• _Records for processing_:
····················
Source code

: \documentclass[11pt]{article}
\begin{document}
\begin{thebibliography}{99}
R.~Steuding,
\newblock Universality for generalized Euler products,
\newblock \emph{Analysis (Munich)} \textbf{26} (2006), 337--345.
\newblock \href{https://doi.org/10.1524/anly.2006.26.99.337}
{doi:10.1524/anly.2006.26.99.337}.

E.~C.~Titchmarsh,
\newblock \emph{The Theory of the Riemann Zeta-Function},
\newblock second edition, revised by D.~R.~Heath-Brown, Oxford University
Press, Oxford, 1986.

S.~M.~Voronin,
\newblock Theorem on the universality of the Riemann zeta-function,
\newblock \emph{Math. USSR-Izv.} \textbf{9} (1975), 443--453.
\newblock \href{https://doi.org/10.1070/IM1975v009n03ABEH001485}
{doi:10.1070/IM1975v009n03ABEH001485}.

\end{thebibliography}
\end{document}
····················
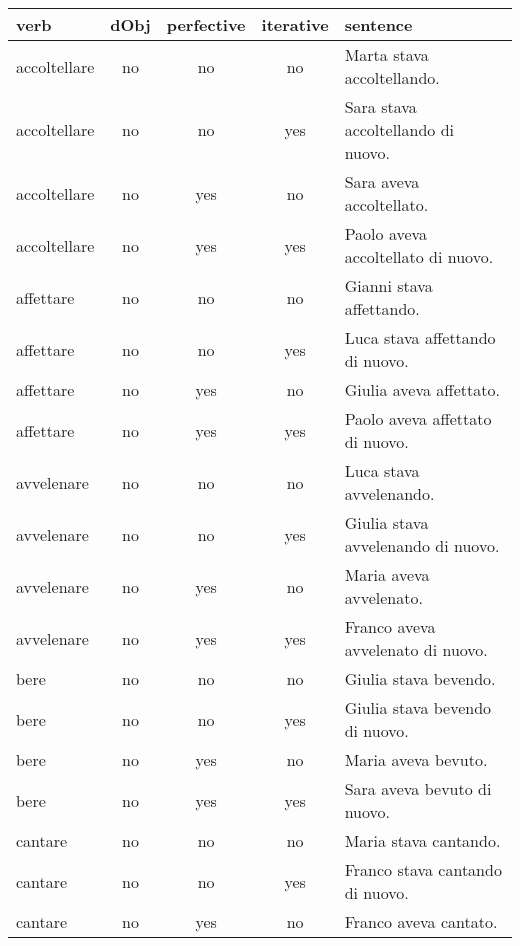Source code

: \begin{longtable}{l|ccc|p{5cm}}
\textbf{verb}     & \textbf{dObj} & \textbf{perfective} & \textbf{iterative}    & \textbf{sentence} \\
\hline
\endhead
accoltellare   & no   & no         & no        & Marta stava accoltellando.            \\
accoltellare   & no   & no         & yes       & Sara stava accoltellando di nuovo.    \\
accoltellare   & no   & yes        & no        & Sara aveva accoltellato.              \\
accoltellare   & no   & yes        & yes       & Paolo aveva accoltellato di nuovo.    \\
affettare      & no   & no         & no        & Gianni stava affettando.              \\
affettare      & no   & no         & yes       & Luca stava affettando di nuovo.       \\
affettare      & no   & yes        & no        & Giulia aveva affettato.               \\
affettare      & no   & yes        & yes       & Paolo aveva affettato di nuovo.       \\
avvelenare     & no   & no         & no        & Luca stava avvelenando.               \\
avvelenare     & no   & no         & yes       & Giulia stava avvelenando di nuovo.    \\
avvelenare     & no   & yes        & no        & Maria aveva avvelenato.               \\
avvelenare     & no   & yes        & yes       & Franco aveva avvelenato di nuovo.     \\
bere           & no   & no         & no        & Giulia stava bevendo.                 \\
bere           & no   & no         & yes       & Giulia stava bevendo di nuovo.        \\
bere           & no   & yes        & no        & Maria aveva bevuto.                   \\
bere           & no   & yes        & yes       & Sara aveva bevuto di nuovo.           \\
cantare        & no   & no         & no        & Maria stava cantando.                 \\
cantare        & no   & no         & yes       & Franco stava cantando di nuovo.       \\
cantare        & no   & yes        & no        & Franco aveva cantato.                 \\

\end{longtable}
····················
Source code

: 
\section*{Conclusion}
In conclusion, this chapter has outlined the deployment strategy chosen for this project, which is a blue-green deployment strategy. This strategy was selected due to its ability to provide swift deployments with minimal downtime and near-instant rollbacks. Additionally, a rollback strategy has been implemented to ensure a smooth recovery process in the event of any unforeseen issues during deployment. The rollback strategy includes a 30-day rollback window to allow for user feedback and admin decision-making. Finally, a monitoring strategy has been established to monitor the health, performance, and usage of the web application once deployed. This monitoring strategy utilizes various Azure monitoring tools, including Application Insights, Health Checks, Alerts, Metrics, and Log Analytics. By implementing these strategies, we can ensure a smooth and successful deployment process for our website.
····················
From the material above, set down exactly the lines between the line holding "Marta stava accoltellando." and the line holding "Giulia aveva affettato.", inclusive. Include nothing else.

• _Output for this task_:
accoltellare   & no   & no         & no        & Marta stava accoltellando.            \\
accoltellare   & no   & no         & yes       & Sara stava accoltellando di nuovo.    \\
accoltellare   & no   & yes        & no        & Sara aveva accoltellato.              \\
accoltellare   & no   & yes        & yes       & Paolo aveva accoltellato di nuovo.    \\
affettare      & no   & no         & no        & Gianni stava affettando.              \\
affettare      & no   & no         & yes       & Luca stava affettando di nuovo.       \\
affettare      & no   & yes        & no        & Giulia aveva affettato.               \\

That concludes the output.